# Mendip Shavings



## b34thomasevans (2 January 2010)

Hi, could I please have all your reviews on Mendip Wood Shavings including how much you pay, what type you use (e.g. large flake, soft wood) and how many you use a week.

Thanks in advance,

Tom


----------



## PennyJ (2 January 2010)

Just gone up from £6,79 to £7.25.  That's large flake Mendips 1st grade.  1 to 2 bales a week.  They are my favourite shavings, much preferred to Bedmax which I think break down to dust much quicker.


----------



## bigboyrocky (2 January 2010)

I think New forest shavings are of same quality, last as long but are much cheaper! woud choose them over mendip anyday just because of the cost dif! I get mine frome mole valley for £5.80


----------



## Vizslak (2 January 2010)

[ QUOTE ]
Just gone up from £6,79 to £7.25.  That's large flake Mendips 1st grade.  1 to 2 bales a week.  They are my favourite shavings, much preferred to Bedmax which I think break down to dust much quicker. 

[/ QUOTE ]













God I'm glad I live round the corner from mendip shavings!!! £7.25!!  
	
	
		
		
	


	




Their newflake shavings are exceptionally good shavings.


----------



## Liath (3 January 2010)

[ QUOTE ]
God I'm glad I live round the corner from mendip shavings!!! £7.25!!  
	
	
		
		
	


	




Their newflake shavings are exceptionally good shavings. 

[/ QUOTE ]

Ditto that! I get mine direct from Mendip for £5 a bale! They aren't the 'top quality' ones in the branded packs, but they are still dust extracted, and I've never found anything nasty in them, so I'm not complaining.

I can't believe anywhere is charging over £7 for shavings 
	
	
		
		
	


	





I use the small flake shavings, no matter which grade I buy, because I find them eaiser to muck out, I deep litter too, and find they make a nicer base and are easier to dig out in the long run.

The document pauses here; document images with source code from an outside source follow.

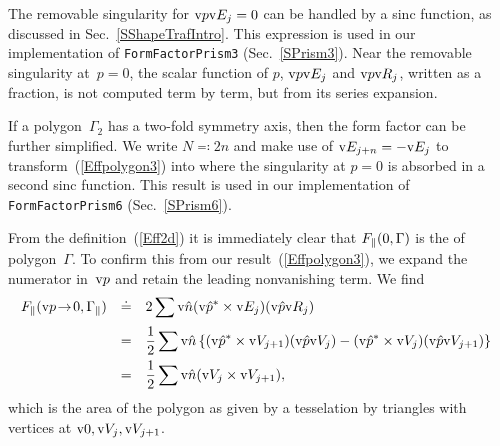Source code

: The removable singularity for $\text{v}{p}\text{v}{E}_j=0$
can be handled by a sinc function, as discussed in Sec.~\ref{SShapeTrafIntro}.
This expression is used in our implementation of \texttt{FormFactorPrism3}
(Sec.~\ref{SPrism3}).
Near the removable singularity at~$p=0$,
the scalar function of $p$, $\text{v}{p}\text{v}{E}_j$ and $\text{v}{p}\text{v}{R}_j$,
written as a fraction,
 is not computed term by term,
but from its series expansion.

If a polygon~$\Gamma_2$ has a two-fold symmetry axis,
then the form factor can be further simplified.
We write $N\eqqcolon2n$
and make use of $\text{v}{E}_{j+n}=-\text{v}{E}_j$ to transform~(\ref{Effpolygon3}) into
where the singularity at $p=0$ is absorbed in a second sinc function.
This result is used in our implementation of \texttt{FormFactorPrism6}
(Sec.~\ref{SPrism6}).
%

From the definition~(\ref{Eff2d}) it is immediately clear
that $F_\parallel(0,\Gamma)$ is the  of polygon~$\Gamma$.
To confirm this from our result~(\ref{Effpolygon3}),
we expand the numerator in~$\text{v}{p}$ and retain the leading nonvanishing term.
We find
\begin{equation}\label{Effarea}
  \begin{array}{@{}lcl}
  \FFP(\qp\!\to\!0,\Gp)
    &\doteq& \displaystyle 2\sum \n(\uqp^*\times\E_j) (\uqp\R_j)\\[1.8ex]
    &=&\displaystyle \frac{1}{2}\sum \n\left\{
        (\uqp^*\times\V_{j+1})(\uqp\V_j)
      - (\uqp^*\times\V_j)(\uqp\V_{j+1})
      \right\}\\[1.8ex]
    &=&\displaystyle \frac{1}{2}\sum \n(\V_j\times\V_{j+1}),
  \end{array}
\end{equation}
which is the area of the polygon
as given by a tesselation by triangles with vertices at $\text{v}{0},\text{v}{V}_j,\text{v}{V}_{j+1}$.


%
%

My mare is in for around 18hours a day at the moment, and I'm still only using a bale every six days.


----------



## Dovorian (3 January 2010)

I've found it hard to find shavings much under £7 in East Kent - recently saw them for £8.65 in a local tack shop/feed store!   Hence gone down the rubber matting route for my 2 now!


----------



## Ems147 (3 January 2010)

Depending where we buy them - we have 3 options - they range from £7.00 to £8.99 per bale.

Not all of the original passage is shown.